Cuando casi toda la boulé estuvo reunida, Neiron miró hacia fuera del puerto.
—Ha construido una docena de naves dobles —dijo—. Dos cascos enormes; yo diría que penteres, señor, tan grandes como nuestro Areté. Unidos por una cubierta, con unas máquinas enormes. Zeus, nunca había visto algo igual.
—¿Cómo son de grandes los proyectiles, a tu juicio? —preguntó Menón.
—Nada de proyectiles —respondió Cármides—. Canastos. Esas máquinas no lanzan proyectiles como las nuestras. Su diseño es completamente distinto. Mirad, he hecho un dibujo.
Les pasó un esbozo, y los hombres negaron con la cabeza.
Anaxágoras había regresado. Miró por encima del hombro de Cármides.
—Contrapeso.
Sandakes estuvo de acuerdo.
—Señor, tú nunca has estado en Sicilia. El antiguo tirano de allí adoraba estas cosas. Son capaces de lanzar una piedra, una piedra de treinta minas. Incluso de un talento. Incluso de cinco, aunque no muy lejos.
—¡Por Hefesto! —exclamó Pantero—. ¿Diez cascos dobles, cada uno del tamaño de un penteres, llevando una de esas enormes máquinas?
Cármides negó con la cabeza, agitando sus rizos en todas direcciones.
—Cinco máquinas en cada plataforma. —Sonrió—. Aunque solo tiene nueve plataformas.
Neiron se permitió una sonrisa de satisfacción.
—Incendiamos una. Y había algo en su embarcadero; porque han construido un embarcadero. —Sonrió más abiertamente—. Ahí ya no podrán almacenar más aceite. Y el propio embarcadero ha desaparecido —agregó sin dejar de sonreír.

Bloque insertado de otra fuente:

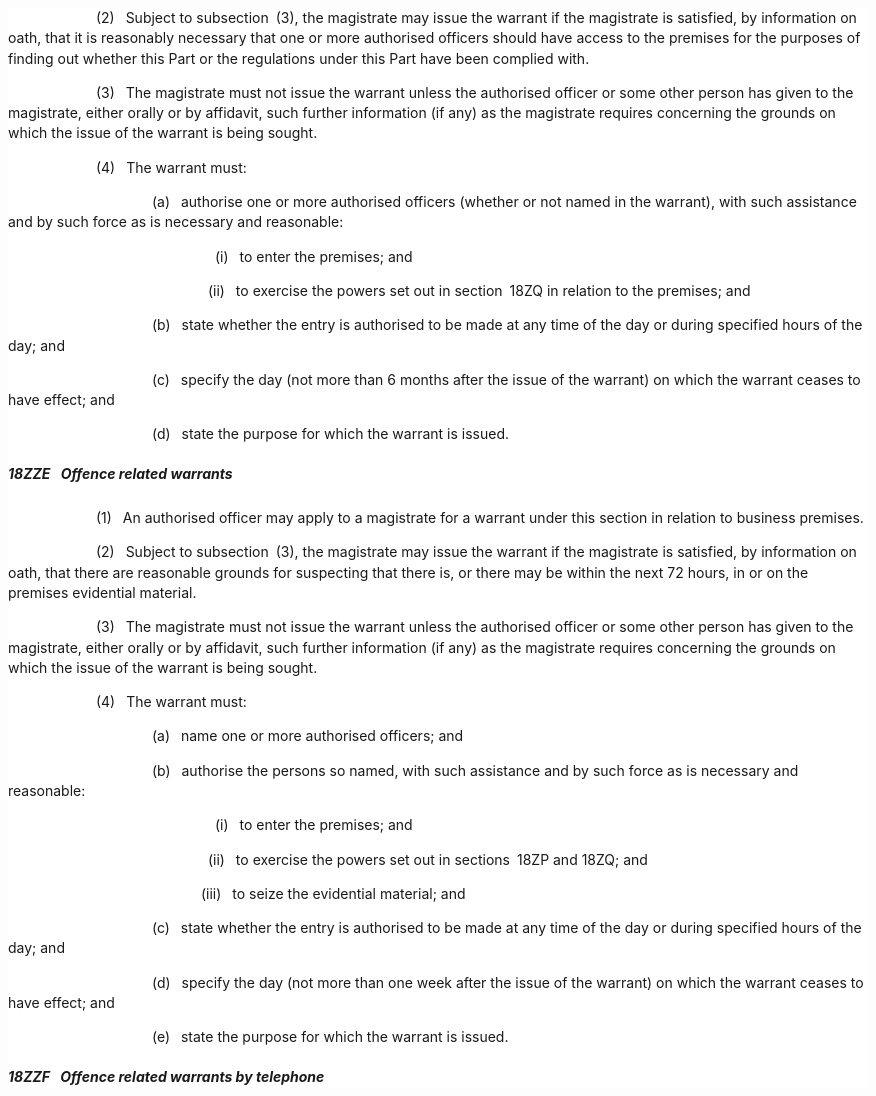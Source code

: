              (2)  Subject to subsection (3), the magistrate may issue the warrant if the magistrate is satisfied, by information on oath, that it is reasonably necessary that one or more authorised officers should have access to the premises for the purposes of finding out whether this Part or the regulations under this Part have been complied with.

             (3)  The magistrate must not issue the warrant unless the authorised officer or some other person has given to the magistrate, either orally or by affidavit, such further information (if any) as the magistrate requires concerning the grounds on which the issue of the warrant is being sought.

             (4)  The warrant must:

                     (a)  authorise one or more authorised officers (whether or not named in the warrant), with such assistance and by such force as is necessary and reasonable:

                              (i)  to enter the premises; and

                             (ii)  to exercise the powers set out in section 18ZQ in relation to the premises; and

                     (b)  state whether the entry is authorised to be made at any time of the day or during specified hours of the day; and

                     (c)  specify the day (not more than 6 months after the issue of the warrant) on which the warrant ceases to have effect; and

                     (d)  state the purpose for which the warrant is issued.

##### <a id="18ZZE"></a>18ZZE  Offence related warrants

             (1)  An authorised officer may apply to a magistrate for a warrant under this section in relation to business premises.

             (2)  Subject to subsection (3), the magistrate may issue the warrant if the magistrate is satisfied, by information on oath, that there are reasonable grounds for suspecting that there is, or there may be within the next 72 hours, in or on the premises evidential material.

             (3)  The magistrate must not issue the warrant unless the authorised officer or some other person has given to the magistrate, either orally or by affidavit, such further information (if any) as the magistrate requires concerning the grounds on which the issue of the warrant is being sought.

             (4)  The warrant must:

                     (a)  name one or more authorised officers; and

                     (b)  authorise the persons so named, with such assistance and by such force as is necessary and reasonable:

                              (i)  to enter the premises; and

                             (ii)  to exercise the powers set out in sections 18ZP and 18ZQ; and

                            (iii)  to seize the evidential material; and

                     (c)  state whether the entry is authorised to be made at any time of the day or during specified hours of the day; and

                     (d)  specify the day (not more than one week after the issue of the warrant) on which the warrant ceases to have effect; and

                     (e)  state the purpose for which the warrant is issued.

##### <a id="18ZZF"></a>18ZZF  Offence related warrants by telephone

Pantero levantó los brazos.
—Eso ha sido toda una proeza, a la vista de todos los hombres de la ciudad.
—Una proeza que solo servirá para provocar más a Demetrio —dijo Nicanor.
Haciendo caso omiso de Nicanor, Pantero prosiguió:
—Pero a pesar de vuestro esfuerzo, nos decís que tiene cuarenta y cinco máquinas capaces de lanzar un talento cada una… montadas en naves.
Eso silenció a todos los presentes.
—Atacará la muralla marítima —dijo Sátiro—. Rápido y fácil; un bombardeo y luego un asalto. Demetrio se propone tomar la ciudad con un solo ataque, como corresponde a un dios.